## To do
Your answer is the lines below, exactly, from the one that contains "- **Supervivencia:** Resistir" through the one that contains "- **Control principal:**", both included.

## Record set
Start of Block

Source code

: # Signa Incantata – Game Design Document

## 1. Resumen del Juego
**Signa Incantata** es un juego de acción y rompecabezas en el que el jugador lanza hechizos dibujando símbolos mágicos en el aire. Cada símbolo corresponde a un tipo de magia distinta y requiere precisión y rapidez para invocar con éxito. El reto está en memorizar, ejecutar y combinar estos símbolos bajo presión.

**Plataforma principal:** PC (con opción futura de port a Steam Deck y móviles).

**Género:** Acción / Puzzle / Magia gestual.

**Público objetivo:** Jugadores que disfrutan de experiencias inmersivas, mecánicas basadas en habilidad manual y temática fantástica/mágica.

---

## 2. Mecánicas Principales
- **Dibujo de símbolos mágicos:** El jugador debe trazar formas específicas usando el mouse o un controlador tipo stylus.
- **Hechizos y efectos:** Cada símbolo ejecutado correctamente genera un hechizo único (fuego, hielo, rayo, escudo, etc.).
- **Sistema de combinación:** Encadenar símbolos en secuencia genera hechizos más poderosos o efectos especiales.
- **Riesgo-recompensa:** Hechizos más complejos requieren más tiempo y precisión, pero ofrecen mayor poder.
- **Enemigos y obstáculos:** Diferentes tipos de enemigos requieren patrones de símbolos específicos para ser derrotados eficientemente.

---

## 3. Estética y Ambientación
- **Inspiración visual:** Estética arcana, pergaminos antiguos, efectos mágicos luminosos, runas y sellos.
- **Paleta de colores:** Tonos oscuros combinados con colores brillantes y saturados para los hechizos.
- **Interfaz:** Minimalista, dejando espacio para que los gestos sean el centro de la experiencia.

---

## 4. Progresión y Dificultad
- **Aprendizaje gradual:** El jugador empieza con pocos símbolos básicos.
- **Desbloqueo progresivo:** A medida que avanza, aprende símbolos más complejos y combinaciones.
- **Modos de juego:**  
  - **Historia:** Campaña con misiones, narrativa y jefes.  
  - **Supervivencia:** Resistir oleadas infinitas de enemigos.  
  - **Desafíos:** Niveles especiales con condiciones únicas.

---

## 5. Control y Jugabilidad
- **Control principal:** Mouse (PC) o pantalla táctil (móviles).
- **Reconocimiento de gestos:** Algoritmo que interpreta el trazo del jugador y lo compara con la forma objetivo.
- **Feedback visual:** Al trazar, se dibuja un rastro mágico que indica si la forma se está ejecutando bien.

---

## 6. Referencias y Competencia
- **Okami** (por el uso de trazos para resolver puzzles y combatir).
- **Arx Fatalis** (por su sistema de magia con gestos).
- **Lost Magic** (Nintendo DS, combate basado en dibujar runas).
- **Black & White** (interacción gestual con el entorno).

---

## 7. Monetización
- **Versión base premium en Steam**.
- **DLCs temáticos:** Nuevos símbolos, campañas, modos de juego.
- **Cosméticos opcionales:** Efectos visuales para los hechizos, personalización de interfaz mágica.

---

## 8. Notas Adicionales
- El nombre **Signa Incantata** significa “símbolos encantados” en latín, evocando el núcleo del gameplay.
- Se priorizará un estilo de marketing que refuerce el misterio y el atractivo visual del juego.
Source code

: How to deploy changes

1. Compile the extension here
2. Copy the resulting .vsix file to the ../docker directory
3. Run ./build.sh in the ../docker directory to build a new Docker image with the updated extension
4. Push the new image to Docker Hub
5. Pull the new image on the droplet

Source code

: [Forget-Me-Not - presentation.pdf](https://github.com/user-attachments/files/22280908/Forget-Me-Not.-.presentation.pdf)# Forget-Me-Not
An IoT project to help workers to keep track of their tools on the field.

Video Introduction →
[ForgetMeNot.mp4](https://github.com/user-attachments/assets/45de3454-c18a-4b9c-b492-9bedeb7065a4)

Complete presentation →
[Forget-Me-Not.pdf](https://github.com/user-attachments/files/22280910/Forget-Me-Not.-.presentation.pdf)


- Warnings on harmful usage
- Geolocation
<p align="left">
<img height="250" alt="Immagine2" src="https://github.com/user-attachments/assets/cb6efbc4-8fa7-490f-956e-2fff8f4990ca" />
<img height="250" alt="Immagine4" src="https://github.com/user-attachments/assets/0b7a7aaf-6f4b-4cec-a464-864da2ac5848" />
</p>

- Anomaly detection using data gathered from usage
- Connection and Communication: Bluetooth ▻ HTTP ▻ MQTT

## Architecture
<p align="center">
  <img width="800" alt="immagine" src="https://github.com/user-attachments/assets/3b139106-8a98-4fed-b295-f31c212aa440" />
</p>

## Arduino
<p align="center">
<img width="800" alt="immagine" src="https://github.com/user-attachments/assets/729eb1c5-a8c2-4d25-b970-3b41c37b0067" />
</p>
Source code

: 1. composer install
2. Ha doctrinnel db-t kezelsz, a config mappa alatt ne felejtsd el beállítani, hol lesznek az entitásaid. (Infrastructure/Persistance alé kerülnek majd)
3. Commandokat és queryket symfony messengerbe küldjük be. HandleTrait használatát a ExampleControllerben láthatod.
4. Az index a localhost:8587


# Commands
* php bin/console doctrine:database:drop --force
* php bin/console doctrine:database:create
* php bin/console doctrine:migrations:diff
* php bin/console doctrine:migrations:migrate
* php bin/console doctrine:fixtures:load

End of Block

## Solution to the problem
  - **Supervivencia:** Resistir oleadas infinitas de enemigos.  
  - **Desafíos:** Niveles especiales con condiciones únicas.

---

## 5. Control y Jugabilidad
- **Control principal:** Mouse (PC) o pantalla táctil (móviles).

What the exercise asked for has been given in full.